Algebraic expressions

Introduction

In the introduction to Algebra, the first assignment for the first week will involve using real numbers in place of integers to simplify expressions. Everyone needs to take his/her time to grasp the rules and the steps which are followed in algebra as this will form a concrete base for the algebraic expression understanding. One needs to understand the mathematical fundamental elements so as not to incur problems in solving any algebraic problems. For instance, one needs to be clear with the properties of integers as these are the same properties which apply to the real numbers. The first step in dealing with equations is removing the parenthesis. If an equation requires you remove the parenthesis from the equation, distribution becomes a necessity. Like terms should be grouped together when multiplying the integers that are inside the parenthesis to perform any indicated operation (Dugopolski, M.(2012 ), 2, p.67).

The following is how I attempted to handle the assigned equations in the simplest form. In the left side of the page, I have put the mathematic equation, and in the right side there is my explanation of the steps I followed.

2a(a-5)+4(a-5) Equation

=2a²-10a+4a-20 remove the distributive properties from the parenthesis

= 2a² -6a-20 then we get the coefficient.

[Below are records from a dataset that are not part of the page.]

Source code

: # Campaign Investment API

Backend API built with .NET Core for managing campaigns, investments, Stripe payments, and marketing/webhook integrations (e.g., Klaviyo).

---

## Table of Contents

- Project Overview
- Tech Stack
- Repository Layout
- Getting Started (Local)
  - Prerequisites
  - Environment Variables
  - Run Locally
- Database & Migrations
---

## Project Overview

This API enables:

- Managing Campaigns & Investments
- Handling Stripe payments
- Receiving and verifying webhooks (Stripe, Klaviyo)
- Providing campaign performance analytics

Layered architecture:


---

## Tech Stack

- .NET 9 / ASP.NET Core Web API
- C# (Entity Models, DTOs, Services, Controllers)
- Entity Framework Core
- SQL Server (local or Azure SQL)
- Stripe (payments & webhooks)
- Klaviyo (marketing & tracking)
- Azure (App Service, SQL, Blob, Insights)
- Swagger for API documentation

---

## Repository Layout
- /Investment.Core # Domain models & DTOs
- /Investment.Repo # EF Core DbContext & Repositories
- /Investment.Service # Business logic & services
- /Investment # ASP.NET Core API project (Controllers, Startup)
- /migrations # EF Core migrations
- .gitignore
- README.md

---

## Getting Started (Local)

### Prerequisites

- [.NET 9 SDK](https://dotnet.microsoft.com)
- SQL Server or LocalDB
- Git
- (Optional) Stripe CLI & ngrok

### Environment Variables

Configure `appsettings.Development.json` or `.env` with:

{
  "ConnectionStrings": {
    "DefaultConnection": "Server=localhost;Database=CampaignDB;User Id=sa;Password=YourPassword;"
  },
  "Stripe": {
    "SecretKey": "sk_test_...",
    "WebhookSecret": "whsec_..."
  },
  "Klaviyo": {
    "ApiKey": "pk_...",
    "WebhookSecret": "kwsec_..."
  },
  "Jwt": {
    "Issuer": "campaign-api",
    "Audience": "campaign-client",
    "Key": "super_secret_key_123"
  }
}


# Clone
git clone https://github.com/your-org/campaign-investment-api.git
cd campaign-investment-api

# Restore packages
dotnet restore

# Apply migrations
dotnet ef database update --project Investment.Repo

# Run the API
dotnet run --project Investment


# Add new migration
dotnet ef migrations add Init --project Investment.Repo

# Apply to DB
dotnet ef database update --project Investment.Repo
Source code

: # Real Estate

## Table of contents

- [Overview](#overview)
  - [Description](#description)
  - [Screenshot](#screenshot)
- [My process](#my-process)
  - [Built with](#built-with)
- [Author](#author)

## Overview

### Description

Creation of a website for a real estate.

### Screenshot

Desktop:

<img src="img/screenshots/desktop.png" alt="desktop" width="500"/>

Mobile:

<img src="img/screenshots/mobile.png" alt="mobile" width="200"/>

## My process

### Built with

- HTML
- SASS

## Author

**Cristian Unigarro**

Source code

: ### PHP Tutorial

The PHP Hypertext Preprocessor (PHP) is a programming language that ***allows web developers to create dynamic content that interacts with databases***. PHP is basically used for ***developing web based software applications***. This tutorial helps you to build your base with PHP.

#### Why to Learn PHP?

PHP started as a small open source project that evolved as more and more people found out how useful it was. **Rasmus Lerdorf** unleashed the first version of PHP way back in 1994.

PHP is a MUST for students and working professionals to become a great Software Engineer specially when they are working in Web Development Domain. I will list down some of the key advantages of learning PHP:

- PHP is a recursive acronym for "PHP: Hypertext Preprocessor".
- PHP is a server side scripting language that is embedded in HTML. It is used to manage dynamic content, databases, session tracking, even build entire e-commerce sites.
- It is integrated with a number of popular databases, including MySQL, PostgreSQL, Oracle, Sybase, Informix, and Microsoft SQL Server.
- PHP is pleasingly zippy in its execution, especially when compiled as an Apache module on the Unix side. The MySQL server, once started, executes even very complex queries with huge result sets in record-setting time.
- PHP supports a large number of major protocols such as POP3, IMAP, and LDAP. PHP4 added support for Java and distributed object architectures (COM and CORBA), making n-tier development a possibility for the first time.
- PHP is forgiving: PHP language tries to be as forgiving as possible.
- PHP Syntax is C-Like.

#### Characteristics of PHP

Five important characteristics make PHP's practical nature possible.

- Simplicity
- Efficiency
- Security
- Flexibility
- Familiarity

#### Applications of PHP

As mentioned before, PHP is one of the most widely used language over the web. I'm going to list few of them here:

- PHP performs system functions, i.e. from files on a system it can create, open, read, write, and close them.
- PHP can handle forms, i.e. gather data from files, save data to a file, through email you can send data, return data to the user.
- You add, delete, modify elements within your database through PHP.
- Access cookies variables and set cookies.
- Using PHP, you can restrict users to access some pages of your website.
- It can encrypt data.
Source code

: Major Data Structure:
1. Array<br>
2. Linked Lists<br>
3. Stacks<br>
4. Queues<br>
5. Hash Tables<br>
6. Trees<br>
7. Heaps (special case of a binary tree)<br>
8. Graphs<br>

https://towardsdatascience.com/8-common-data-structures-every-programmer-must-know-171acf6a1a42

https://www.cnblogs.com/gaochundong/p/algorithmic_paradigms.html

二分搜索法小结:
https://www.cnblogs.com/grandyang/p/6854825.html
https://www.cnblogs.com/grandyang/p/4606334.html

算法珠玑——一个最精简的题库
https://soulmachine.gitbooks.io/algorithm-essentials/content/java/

=a²- 3a – 10 then we simplify the expression.

In the next equation,

2. 2w-3+3(w-4)-5(w-6) the equation

=2w-3+3w-12-5w+30 remove the distributive properties from the parenthesis

=2w+3w-5w-3-12+30 then we get the coefficients and.

=15 combine them

In the third equation,

3. 0.05(0.3m+35n)-0.8(-0.09n-22m) the equation

=0.015m+1.75n+0.072n+17.6m remove the distributive property from the parenthesis

=0.015m+17.6m+1.75n+0.072n simplify by putting the like terms together and

=17.615m+1.822n combine them

References

Dugopolski, M. (2012 ). Elementary and Intermediate Algebra. New York, NY: McGraw-Hill.